### Your goal
Retype the data in its entirety, with no word changed.

==== Source data ====

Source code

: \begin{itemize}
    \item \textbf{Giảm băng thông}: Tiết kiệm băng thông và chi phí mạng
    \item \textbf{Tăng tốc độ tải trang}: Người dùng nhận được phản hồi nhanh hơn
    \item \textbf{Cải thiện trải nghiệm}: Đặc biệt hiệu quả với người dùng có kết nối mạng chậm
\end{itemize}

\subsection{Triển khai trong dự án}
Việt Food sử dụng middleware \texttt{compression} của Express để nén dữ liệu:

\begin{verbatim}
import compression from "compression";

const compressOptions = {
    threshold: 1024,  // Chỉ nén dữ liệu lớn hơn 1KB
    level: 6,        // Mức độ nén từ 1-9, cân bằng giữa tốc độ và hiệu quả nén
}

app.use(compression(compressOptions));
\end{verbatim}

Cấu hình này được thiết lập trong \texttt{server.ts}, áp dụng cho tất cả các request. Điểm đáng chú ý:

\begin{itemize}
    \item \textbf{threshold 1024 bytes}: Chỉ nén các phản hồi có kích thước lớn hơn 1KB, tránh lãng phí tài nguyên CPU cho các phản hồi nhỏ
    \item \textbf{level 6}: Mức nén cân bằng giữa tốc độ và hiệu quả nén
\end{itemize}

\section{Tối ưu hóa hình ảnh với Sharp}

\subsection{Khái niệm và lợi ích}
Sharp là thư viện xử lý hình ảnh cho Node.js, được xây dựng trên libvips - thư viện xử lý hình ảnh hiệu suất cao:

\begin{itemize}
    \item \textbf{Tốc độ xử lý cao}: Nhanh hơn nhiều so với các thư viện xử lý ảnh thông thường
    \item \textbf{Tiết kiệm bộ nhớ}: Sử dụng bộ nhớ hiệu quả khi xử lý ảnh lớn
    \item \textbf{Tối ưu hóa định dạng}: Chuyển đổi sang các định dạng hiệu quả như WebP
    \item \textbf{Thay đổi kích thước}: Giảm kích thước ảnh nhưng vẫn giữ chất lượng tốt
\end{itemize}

====

### Expected output
Source code

: \begin{itemize}
    \item \textbf{Giảm băng thông}: Tiết kiệm băng thông và chi phí mạng
    \item \textbf{Tăng tốc độ tải trang}: Người dùng nhận được phản hồi nhanh hơn
    \item \textbf{Cải thiện trải nghiệm}: Đặc biệt hiệu quả với người dùng có kết nối mạng chậm
\end{itemize}

\subsection{Triển khai trong dự án}
Việt Food sử dụng middleware \texttt{compression} của Express để nén dữ liệu:

\begin{verbatim}
import compression from "compression";

const compressOptions = {
    threshold: 1024,  // Chỉ nén dữ liệu lớn hơn 1KB
    level: 6,        // Mức độ nén từ 1-9, cân bằng giữa tốc độ và hiệu quả nén
}

app.use(compression(compressOptions));
\end{verbatim}

Cấu hình này được thiết lập trong \texttt{server.ts}, áp dụng cho tất cả các request. Điểm đáng chú ý:

\begin{itemize}
    \item \textbf{threshold 1024 bytes}: Chỉ nén các phản hồi có kích thước lớn hơn 1KB, tránh lãng phí tài nguyên CPU cho các phản hồi nhỏ
    \item \textbf{level 6}: Mức nén cân bằng giữa tốc độ và hiệu quả nén
\end{itemize}

\section{Tối ưu hóa hình ảnh với Sharp}

\subsection{Khái niệm và lợi ích}
Sharp là thư viện xử lý hình ảnh cho Node.js, được xây dựng trên libvips - thư viện xử lý hình ảnh hiệu suất cao:

\begin{itemize}
    \item \textbf{Tốc độ xử lý cao}: Nhanh hơn nhiều so với các thư viện xử lý ảnh thông thường
    \item \textbf{Tiết kiệm bộ nhớ}: Sử dụng bộ nhớ hiệu quả khi xử lý ảnh lớn
    \item \textbf{Tối ưu hóa định dạng}: Chuyển đổi sang các định dạng hiệu quả như WebP
    \item \textbf{Thay đổi kích thước}: Giảm kích thước ảnh nhưng vẫn giữ chất lượng tốt
\end{itemize}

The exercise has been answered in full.